(Dataset excerpts)
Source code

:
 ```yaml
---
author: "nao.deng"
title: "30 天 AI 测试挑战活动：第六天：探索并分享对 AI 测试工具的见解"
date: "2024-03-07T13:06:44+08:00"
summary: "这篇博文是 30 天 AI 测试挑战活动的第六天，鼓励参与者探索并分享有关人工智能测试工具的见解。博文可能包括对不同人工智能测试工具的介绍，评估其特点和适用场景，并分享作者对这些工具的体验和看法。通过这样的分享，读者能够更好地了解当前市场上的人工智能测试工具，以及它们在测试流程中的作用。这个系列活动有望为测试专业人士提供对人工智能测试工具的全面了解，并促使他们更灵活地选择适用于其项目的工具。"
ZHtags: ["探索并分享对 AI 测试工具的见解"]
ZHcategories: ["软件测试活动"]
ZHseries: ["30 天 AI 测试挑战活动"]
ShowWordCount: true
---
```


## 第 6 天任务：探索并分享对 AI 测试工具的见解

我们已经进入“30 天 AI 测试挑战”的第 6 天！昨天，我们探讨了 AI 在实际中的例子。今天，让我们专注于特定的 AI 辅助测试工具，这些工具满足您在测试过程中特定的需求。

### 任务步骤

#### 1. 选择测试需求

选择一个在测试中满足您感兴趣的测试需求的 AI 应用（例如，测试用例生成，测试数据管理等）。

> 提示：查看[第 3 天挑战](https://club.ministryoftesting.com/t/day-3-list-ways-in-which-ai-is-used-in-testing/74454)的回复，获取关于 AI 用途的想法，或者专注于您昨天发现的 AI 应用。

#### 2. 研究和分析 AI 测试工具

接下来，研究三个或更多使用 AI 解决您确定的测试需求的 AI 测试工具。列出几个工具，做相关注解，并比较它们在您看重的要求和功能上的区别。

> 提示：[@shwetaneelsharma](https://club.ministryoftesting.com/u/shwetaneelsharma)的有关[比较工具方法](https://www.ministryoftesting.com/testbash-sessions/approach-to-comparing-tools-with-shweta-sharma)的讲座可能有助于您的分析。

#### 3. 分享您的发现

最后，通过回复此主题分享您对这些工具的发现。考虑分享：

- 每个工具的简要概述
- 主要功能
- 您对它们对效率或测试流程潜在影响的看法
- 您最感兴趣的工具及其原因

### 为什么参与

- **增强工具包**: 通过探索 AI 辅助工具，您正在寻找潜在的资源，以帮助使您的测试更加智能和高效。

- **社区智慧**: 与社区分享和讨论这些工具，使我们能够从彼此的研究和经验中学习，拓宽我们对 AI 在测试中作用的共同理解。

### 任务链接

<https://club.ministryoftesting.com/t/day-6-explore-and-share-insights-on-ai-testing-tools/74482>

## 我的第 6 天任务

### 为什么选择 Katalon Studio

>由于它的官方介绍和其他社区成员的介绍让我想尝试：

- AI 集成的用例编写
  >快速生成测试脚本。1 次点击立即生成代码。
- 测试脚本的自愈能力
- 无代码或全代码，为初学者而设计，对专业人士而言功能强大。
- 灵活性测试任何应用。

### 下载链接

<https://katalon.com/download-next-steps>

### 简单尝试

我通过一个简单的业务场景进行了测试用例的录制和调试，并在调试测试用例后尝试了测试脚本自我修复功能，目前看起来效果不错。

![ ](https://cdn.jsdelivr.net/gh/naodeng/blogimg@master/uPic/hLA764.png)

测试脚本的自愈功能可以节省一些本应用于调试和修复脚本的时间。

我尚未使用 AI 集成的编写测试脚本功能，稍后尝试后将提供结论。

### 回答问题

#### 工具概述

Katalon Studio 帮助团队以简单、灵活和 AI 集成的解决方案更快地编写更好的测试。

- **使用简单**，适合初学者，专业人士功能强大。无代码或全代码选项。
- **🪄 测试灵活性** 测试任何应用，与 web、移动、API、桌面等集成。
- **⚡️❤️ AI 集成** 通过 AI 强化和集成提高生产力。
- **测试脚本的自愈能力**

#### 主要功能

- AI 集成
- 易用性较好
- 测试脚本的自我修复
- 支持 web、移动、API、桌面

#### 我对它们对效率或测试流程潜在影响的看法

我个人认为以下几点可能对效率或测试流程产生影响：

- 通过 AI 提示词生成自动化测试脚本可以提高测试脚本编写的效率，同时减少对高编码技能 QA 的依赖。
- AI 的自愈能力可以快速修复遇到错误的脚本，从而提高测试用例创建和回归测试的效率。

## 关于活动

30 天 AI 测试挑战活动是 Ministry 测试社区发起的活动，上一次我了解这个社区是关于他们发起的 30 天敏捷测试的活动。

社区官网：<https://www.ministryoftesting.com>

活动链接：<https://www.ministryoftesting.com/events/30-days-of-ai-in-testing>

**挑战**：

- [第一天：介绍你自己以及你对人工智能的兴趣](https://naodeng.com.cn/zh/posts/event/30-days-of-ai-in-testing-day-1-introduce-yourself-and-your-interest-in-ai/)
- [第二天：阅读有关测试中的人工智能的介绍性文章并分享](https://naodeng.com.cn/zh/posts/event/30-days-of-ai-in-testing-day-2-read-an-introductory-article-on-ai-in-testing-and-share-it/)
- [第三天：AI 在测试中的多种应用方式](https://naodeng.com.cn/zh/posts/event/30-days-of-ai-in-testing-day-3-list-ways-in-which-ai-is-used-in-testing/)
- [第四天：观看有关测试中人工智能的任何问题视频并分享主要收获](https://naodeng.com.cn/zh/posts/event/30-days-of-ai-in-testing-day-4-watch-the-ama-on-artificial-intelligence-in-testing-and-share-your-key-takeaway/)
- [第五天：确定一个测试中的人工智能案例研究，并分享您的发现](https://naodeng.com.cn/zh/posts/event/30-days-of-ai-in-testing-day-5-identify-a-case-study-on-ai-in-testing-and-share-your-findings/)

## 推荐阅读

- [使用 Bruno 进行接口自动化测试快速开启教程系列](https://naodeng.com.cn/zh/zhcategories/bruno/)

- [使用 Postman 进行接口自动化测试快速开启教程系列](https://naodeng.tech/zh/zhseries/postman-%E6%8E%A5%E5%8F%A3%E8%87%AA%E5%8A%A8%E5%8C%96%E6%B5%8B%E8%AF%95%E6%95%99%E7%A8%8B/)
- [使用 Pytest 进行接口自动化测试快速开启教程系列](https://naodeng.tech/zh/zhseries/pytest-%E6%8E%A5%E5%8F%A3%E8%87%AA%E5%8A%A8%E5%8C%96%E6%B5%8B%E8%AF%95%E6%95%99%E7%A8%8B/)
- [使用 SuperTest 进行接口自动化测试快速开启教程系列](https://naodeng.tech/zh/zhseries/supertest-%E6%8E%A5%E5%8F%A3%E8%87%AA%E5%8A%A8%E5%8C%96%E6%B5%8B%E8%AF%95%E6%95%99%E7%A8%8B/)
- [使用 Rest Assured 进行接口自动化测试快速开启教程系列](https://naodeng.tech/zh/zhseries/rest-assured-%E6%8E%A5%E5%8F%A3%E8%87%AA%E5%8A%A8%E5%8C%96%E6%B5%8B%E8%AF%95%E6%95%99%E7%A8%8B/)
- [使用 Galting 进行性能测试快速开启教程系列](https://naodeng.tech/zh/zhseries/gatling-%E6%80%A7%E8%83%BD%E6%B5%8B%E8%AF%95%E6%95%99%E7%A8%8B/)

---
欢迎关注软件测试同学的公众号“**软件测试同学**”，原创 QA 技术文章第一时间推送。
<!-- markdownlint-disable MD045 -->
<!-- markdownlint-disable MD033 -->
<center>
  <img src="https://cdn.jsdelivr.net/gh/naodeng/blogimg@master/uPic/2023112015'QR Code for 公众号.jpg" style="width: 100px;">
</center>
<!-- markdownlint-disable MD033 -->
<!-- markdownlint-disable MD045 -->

(What the task requires) Every line of the material that includes the word "tech" needs to be copied.

(Response to this exercise)
- [使用 Postman 进行接口自动化测试快速开启教程系列](https://naodeng.tech/zh/zhseries/postman-%E6%8E%A5%E5%8F%A3%E8%87%AA%E5%8A%A8%E5%8C%96%E6%B5%8B%E8%AF%95%E6%95%99%E7%A8%8B/)
- [使用 Pytest 进行接口自动化测试快速开启教程系列](https://naodeng.tech/zh/zhseries/pytest-%E6%8E%A5%E5%8F%A3%E8%87%AA%E5%8A%A8%E5%8C%96%E6%B5%8B%E8%AF%95%E6%95%99%E7%A8%8B/)
- [使用 SuperTest 进行接口自动化测试快速开启教程系列](https://naodeng.tech/zh/zhseries/supertest-%E6%8E%A5%E5%8F%A3%E8%87%AA%E5%8A%A8%E5%8C%96%E6%B5%8B%E8%AF%95%E6%95%99%E7%A8%8B/)
- [使用 Rest Assured 进行接口自动化测试快速开启教程系列](https://naodeng.tech/zh/zhseries/rest-assured-%E6%8E%A5%E5%8F%A3%E8%87%AA%E5%8A%A8%E5%8C%96%E6%B5%8B%E8%AF%95%E6%95%99%E7%A8%8B/)
- [使用 Galting 进行性能测试快速开启教程系列](https://naodeng.tech/zh/zhseries/gatling-%E6%80%A7%E8%83%BD%E6%B5%8B%E8%AF%95%E6%95%99%E7%A8%8B/)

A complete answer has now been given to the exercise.